Stored data:
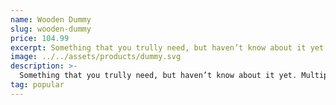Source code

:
 ```yaml
---
name: Wooden Dummy
slug: wooden-dummy
price: 104.99
excerpt: Something that you trully need, but haven’t know about it yet
image: ../../assets/products/dummy.svg
description: >-
  Something that you trully need, but haven’t know about it yet. Multiple winner of Community Awarads.
tag: popular
---
```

## What the task requires
Nothing but a number should be given: the count of lines above in which the word "Something" occurs.

## Response for this exercise
2